The technology exploits two such mechanisms: solute carrier transporters, which are cell-membrane proteins that engage molecules on one surface of the membrane, move the molecules across the membrane and release them on the opposite side; and transcytosis, whereby a molecule or particle engages a receptor on one surface of a cell, inducing the cell to engulf or endocytose the material into vesicles, which then are carried across the cell and let go on the other side.

It's about beating not only toxicity issues but also the often drug-foiling foursome of poor absorption, distribution, metabolism and excretion, known as ADME to the scientists who are constantly trying to find new methods of improving them.

Gabapentin, approved in the U.S. as adjunctive therapy for partial seizures and for management of post-herpetic neuralgia, is sold by New York-based Pfizer Inc. as Neurontin, but is "used extensively off label for neuropathic pain," Harris said. Since the drug's approval in 1994, Neurontin has been prescribed to almost 10 million patients.

The problem, he said, is that gabapentin (also known as 1-[aminomethyl] cyclohexaneacetic acid) is not dose proportional.

"As you increase dose, you do not increase exposure to the patients, so there's a ceiling on the level of drug you can get in the blood," Harris told BioWorld Today. "We believe we can go beyond that."

Data disclosed in January from the Phase I trial indicated success with the Transported Prodrug version, a new chemical structure called XP13512, and XenoPort has a Phase I trial study in progress with a sustained-release formulation. Gabapentin ordinarily is dosed three to four times a day. Data are expected around the end of the first quarter, Harris said, and Phase II trials likely will begin later in 2004.

Preclinical work has been done with two other compounds for which XenoPort also intends to develop oral Transported Prodrugs. One is baclofen for spasticity, sold as Lioresal by Novartis AG, of Basel, Switzerland. The other is propofol, an intravenous anesthetic sold as Diprivan by London-based AstraZeneca plc.
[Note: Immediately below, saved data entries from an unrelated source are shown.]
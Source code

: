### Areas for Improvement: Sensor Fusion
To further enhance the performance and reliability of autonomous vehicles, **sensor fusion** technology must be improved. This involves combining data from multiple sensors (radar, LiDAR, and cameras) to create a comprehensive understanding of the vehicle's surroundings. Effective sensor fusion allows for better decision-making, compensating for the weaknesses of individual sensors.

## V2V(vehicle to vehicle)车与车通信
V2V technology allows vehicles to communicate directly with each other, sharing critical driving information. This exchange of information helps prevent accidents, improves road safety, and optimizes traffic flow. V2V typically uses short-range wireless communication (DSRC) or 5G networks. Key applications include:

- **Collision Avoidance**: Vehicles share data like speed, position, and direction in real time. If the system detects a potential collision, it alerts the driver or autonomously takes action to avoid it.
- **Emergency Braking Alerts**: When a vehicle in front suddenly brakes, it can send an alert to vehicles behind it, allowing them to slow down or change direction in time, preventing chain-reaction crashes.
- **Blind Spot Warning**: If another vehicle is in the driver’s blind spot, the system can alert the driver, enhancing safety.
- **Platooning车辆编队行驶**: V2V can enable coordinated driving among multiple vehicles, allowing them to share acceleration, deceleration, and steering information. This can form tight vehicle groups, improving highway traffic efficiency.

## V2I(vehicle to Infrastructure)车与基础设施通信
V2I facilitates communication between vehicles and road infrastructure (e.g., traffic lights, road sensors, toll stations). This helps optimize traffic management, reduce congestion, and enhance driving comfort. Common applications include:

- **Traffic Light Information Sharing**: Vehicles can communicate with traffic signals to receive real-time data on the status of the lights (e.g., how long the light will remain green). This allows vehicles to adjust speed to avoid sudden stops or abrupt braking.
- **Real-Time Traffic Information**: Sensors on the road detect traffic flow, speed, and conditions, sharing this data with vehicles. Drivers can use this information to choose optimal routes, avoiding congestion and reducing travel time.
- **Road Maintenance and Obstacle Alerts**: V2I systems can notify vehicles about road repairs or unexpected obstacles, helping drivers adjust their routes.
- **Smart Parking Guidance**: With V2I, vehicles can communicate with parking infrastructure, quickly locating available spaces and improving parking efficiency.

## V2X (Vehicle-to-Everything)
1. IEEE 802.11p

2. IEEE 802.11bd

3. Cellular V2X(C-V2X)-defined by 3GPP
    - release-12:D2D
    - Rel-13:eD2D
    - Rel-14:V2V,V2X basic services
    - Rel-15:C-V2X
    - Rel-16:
Propofol has been shown at lower doses to relieve intractable migraines, as well as nausea and vomiting, Harris said.

"Our goal is to file an [investigational new drug application] by the end of the year, but we haven't said which of the two programs it will be," he said.

Gabapentin is unpartnered, but XenoPort entered a deal about a year ago with ALZA Corp., a unit of New Brunswick, N.J.-based Johnson & Johnson, to improve delivery of three undisclosed, existing drugs. (See BioWorld Today, Jan. 8, 2003.)

The financing was led by Granite Global Ventures of Menlo Park, Calif. Other new investors include AIG SunAmerica Ventures, of Los Angeles, and WestRiver Capital, of Seattle.

Previous investors also taking part include Alejandro Zaffaroni, a well-known biotechnology figure who has founded companies that include Symyx Technologies Inc. (located, like XenoPort, in Santa Clara), ALZA Corp. and Affymetrix Inc.; Arch Venture Partners, of Chicago; CMEA Ventures, of San Francisco; Frazier & Co., of Seattle; HBM BioVentures AG, of Zurich, Switzerland; Lilly BioVentures, of Indianapolis; Lombard Odier & Cie, of Geneva; Lotus BioScience Ventures, of Hong Kong; Novartis BioVentures Ltd., of Basel, Switzerland; OrbiMed Advisors, of New York; The Invus Group, of New York; and Venrock Associates, of Menlo Park, Calif.

Montgomery & Co. LLC, of Santa Monica, Calif., assisted XenoPort with some of the financing and participated in the round.